La dépendance de l’Europe à l’égard du gaz russe et le blocus imposé par Vladimir Poutine aux exportations ukrainiennes de céréales en provenance de la mer Noire ne sont que la première partie de la crise énergétique et alimentaire que traverse le continent. Aujourd’hui, une nouvelle menace est apparue, à savoir la propagation de la sécheresse. En Espagne et dans le sud de la France, les températures ont dépassé 43 °C le mois dernier, des niveaux que l’on observe généralement en juillet ou en août[1]. En Italie, le niveau du fleuve Pô est tombé à son niveau le plus bas depuis 70 ans en raison des faibles précipitations dans les Alpes occidentales[2]. Les récents orages sur le nord de l’Italie n’ont apporté aucun changement[3].
L’Italie du Nord représente près de 50% de la production européenne de riz[4]. Outre les prix du risotto dans les supermarchés, le faible niveau des réservoirs et des rivières menace également la production d’électricité. La production hydroélectrique italienne est déjà inférieure 40% au cours des cinq premiers mois de 2022 par rapport à l’année précédente[5], ce qui s’explique principalement par le fait que l’eau disponible est détournée pour l’irrigation dans l’agriculture. Dans le secteur nucléaire, la production d’électricité dépend du niveau des rivières, qui doit rester suffisamment élevé pour permettre le refroidissement.
Notre graphique de la semaine montre la part de l’électricité d’origine nucléaire et des énergies hydrauliques en Europe. Il révèle que la Norvège, l’Islande, la Suisse et l’Autriche sont particulièrement dépendantes de l’hydroélectricité, tandis que le nucléaire se distingue notamment en France, en Hongrie et en Belgique. Alors que les pays européens cherchent des moyens de pallier les pénuries de gaz en augmentant la production d’électricité à partir du charbon, comme l’Allemagne et les Pays-Bas[6], il faudra vraisemblablement assumer un coût environnemental pour que les centrales nucléaires de pays comme la France continuent de fonctionner. La sécheresse de 2003 a suffi à convaincre le gouvernement français d’assouplir les règles permettant de ramener l’eau des rivières à des températures plus élevées que celles normalement autorisées, alors que 4 réacteurs nucléaires ou 4 000 mW de capacité de production avaient été arrêtés à cause de la sécheresse[7]. Le parc atomique français, vieillissant, est devenu de plus en plus sensible aux pannes de toutes sortes[8].

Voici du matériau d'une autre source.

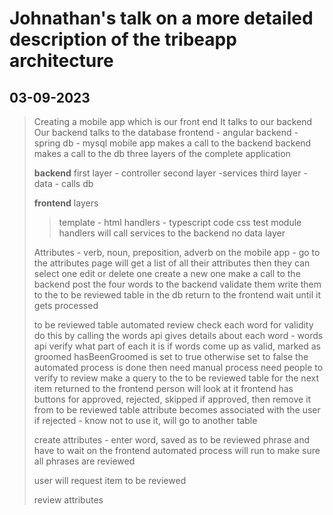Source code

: # Johnathan's talk on a more detailed description of the tribeapp architecture

## 03-09-2023

>Creating a mobile app which is our front end
>It talks to our backend
>Our backend talks to the database
>frontend - angular
>backend - spring
>db - mysql
>mobile app makes a call to the backend
>backend makes a call to the db
>three layers of the complete application
>
>**backend**
>first layer - controller
>second layer -services
>third layer - data - calls db
>
>**frontend**
>layers
>>template - html
>>handlers - typescript code
>css
>test
>module
>handlers will call services to the backend
>no data layer
>
>Attributes - verb, noun, preposition, adverb
>on the mobile app - go to the attributes page
>will get a list of all their attributes
>then they can select one
>edit or delete one
>create a new one
>make a call to the backend
>post the four words to the backend
>validate them
>write them to the to be reviewed table in the db
>return to the frontend
>wait until it gets processed
>
>to be reviewed table
>automated review
>check each word for validity
>do this by calling the words api
>gives details about each word - words api
>verify what part of each it is
>if words come up as valid, marked as groomed
>hasBeenGroomed is set to true otherwise set to false
>the automated process is done
>then need manual process
>need people to verify to review
>make a query to the to be reviewed table
>for the next item
>returned to the frontend
>person will look at it
>frontend has buttons for approved, rejected, skipped
>if approved, then remove it from to be reviewed table
>attribute becomes associated with the user
>if rejected - know not to use it, will go to another table
>
>create attributes - enter word, saved as to be reviewed phrase and have to wait on the frontend
>automated process will run to make sure all phrases are reviewed
>
>user will request item to be reviewed
>
>review attributes
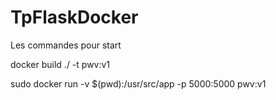 # TpFlaskDocker


Les commandes pour start 

docker build ./ -t pwv:v1

sudo docker run -v $(pwd):/usr/src/app -p 5000:5000 pwv:v1

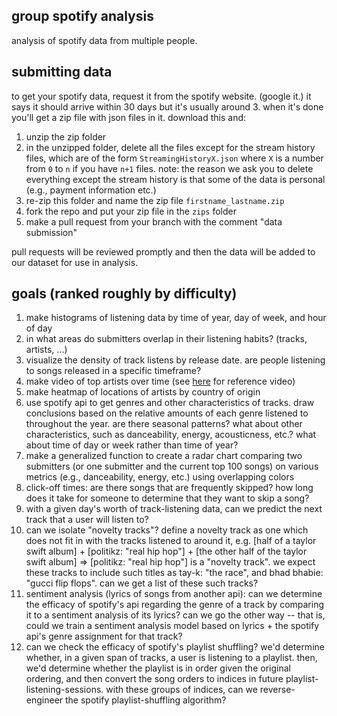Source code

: ## group spotify analysis
analysis of spotify data from multiple people. 

## submitting data
to get your spotify data, request it from the spotify website. (google it.) it says it should arrive within 30 days but it's usually around 3. when it's done you'll get a zip file with json files in it. download this and:

1. unzip the zip folder
2. in the unzipped folder, delete all the files except for the stream history files, which are of the form `StreamingHistoryX.json` where `X` is a number from `0` to `n` if you have `n+1` files. note: the reason we ask you to delete everything except the stream history is that some of the data is personal (e.g., payment information etc.)
3. re-zip this folder and name the zip file `firstname_lastname.zip`
4. fork the repo and put your zip file in the `zips` folder
5. make a pull request from your branch with the comment "data submission"

pull requests will be reviewed promptly and then the data will be added to our dataset for use in analysis.

## goals (ranked roughly by difficulty)

1. make histograms of listening data by time of year, day of week, and hour of day
2. in what areas do submitters overlap in their listening habits? (tracks, artists, ...)
3. visualize the density of track listens by release date. are people listening to songs released in a specific timeframe?
4. make video of top artists over time (see [here](https://www.youtube.com/watch?v=4f6-MDhygWc) for reference video)
5. make heatmap of locations of artists by country of origin
6. use spotify api to get genres and other characteristics of tracks. draw conclusions based on the relative amounts of each genre listened to throughout the year. are there seasonal patterns? what about other characteristics, such as danceability, energy, acousticness, etc.? what about time of day or week rather than time of year?
7. make a generalized function to create a radar chart comparing two submitters (or one submitter and the current top 100 songs) on various metrics (e.g., danceability, energy, etc.) using overlapping colors
8. click-off times: are there songs that are frequently skipped? how long does it take for someone to determine that they want to skip a song?
9. with a given day's worth of track-listening data, can we predict the next track that a user will listen to?
10. can we isolate "novelty tracks"? define a novelty track as one which does not fit in with the tracks listened to around it, e.g. [half of a taylor swift album] + [politikz: "real hip hop"] + [the other half of the taylor swift album] => [politikz: "real hip hop"] is a "novelty track". we expect these tracks to include such titles as tay-k: "the race", and bhad bhabie: "gucci flip flops". can we get a list of these such tracks?
11. sentiment analysis (lyrics of songs from another api): can we determine the efficacy of spotify's api regarding the genre of a track by comparing it to a sentiment analysis of its lyrics? can we go the other way -- that is, could we train a sentiment analysis model based on lyrics + the spotify api's genre assignment for that track?
12. can we check the efficacy of spotify's playlist shuffling? we'd determine whether, in a given span of tracks, a user is listening to a playlist. then, we'd determine whether the playlist is in order given the original ordering, and then convert the song orders to indices in future playlist-listening-sessions. with these groups of indices, can we reverse-engineer the spotify playlist-shuffling algorithm?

Cette situation peut avoir des conséquences majeures pour les décideurs politiques et les investisseurs. À première vue, notre graphique pourrait souligner les risques spécifiques aux pays où les centrales hydroélectriques ou nucléaires représentent la majeure partie de la production d’électricité. Pour les investisseurs à plus long terme, les enseignements sont très différents. Le marché européen de l’électricité est largement - mais pas encore totalement - intégré. Les problèmes rencontrés dans un pays se répercutent inévitablement sur les prix de gros dans le reste du continent[9].
La part de la production d’électricité d’origine hydraulique et nucléaire par pays (2021)
Le graphique vise au contraire à souligner la nécessité de diversifier les approvisionnements à l’échelle européenne et ainsi favoriser l’intégration du marché de l’énergie en investissant dans des capacités interconnectées entre les pays[10]. Même à l’ère des changements climatiques, de faibles précipitations dans une région coïncident généralement avec du vent, de la pluie ou du soleil dans une autre. Une bonne combinaison des sources renouvelables géographiquement réparties permet d’équilibrer les fluctuations de la production d’électricité. Mais, cela n’est utile que si les réseaux électriques peuvent transporter de l’énergie renouvelable bon marché là où elle est nécessaire. La dernière crise en date devrait donner un nouvel élan aux efforts déployés depuis longtemps par l’Union européenne (UE) pour y parvenir[11]. C’est pourquoi nous pensons que les investisseurs doivent garder la tête froide et rester vigilants quant aux opportunités qu’offre la canicule qui sévit cet été. Un jour, il pleuvra à nouveau.